**DIRECTIONS**
Repeat the data below in full and exactly.
─── RECORDS FOR THE TASK ───
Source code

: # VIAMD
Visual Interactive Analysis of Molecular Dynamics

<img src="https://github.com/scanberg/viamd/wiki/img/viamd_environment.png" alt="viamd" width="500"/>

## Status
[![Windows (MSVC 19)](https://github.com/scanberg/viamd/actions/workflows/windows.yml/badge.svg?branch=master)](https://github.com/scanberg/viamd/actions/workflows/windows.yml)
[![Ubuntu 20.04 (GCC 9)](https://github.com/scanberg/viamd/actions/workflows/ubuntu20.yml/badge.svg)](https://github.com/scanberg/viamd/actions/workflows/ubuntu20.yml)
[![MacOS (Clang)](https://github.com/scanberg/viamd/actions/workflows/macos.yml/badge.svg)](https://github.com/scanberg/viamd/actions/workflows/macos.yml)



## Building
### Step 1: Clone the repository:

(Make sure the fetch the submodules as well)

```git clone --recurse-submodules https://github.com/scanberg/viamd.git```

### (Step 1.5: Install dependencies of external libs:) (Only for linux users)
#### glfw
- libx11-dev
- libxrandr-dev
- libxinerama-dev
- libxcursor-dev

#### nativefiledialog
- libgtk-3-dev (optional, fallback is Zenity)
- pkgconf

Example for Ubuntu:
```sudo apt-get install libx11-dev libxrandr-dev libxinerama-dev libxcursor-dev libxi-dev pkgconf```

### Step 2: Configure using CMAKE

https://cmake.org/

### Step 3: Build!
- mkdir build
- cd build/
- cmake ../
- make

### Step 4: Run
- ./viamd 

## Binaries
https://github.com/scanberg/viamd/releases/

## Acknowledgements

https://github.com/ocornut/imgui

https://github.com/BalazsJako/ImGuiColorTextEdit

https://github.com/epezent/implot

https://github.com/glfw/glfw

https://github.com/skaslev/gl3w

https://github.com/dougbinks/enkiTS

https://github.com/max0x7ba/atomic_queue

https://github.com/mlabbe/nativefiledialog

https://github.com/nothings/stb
───
**WRITTEN REPLY**
Source code

: # VIAMD
Visual Interactive Analysis of Molecular Dynamics

<img src="https://github.com/scanberg/viamd/wiki/img/viamd_environment.png" alt="viamd" width="500"/>

## Status
[![Windows (MSVC 19)](https://github.com/scanberg/viamd/actions/workflows/windows.yml/badge.svg?branch=master)](https://github.com/scanberg/viamd/actions/workflows/windows.yml)
[![Ubuntu 20.04 (GCC 9)](https://github.com/scanberg/viamd/actions/workflows/ubuntu20.yml/badge.svg)](https://github.com/scanberg/viamd/actions/workflows/ubuntu20.yml)
[![MacOS (Clang)](https://github.com/scanberg/viamd/actions/workflows/macos.yml/badge.svg)](https://github.com/scanberg/viamd/actions/workflows/macos.yml)



## Building
### Step 1: Clone the repository:

(Make sure the fetch the submodules as well)

```git clone --recurse-submodules https://github.com/scanberg/viamd.git```

### (Step 1.5: Install dependencies of external libs:) (Only for linux users)
#### glfw
- libx11-dev
- libxrandr-dev
- libxinerama-dev
- libxcursor-dev

#### nativefiledialog
- libgtk-3-dev (optional, fallback is Zenity)
- pkgconf

Example for Ubuntu:
```sudo apt-get install libx11-dev libxrandr-dev libxinerama-dev libxcursor-dev libxi-dev pkgconf```

### Step 2: Configure using CMAKE

https://cmake.org/

### Step 3: Build!
- mkdir build
- cd build/
- cmake ../
- make

### Step 4: Run
- ./viamd 

## Binaries
https://github.com/scanberg/viamd/releases/

## Acknowledgements

https://github.com/ocornut/imgui

https://github.com/BalazsJako/ImGuiColorTextEdit

https://github.com/epezent/implot

https://github.com/glfw/glfw

https://github.com/skaslev/gl3w

https://github.com/dougbinks/enkiTS

https://github.com/max0x7ba/atomic_queue

https://github.com/mlabbe/nativefiledialog

https://github.com/nothings/stb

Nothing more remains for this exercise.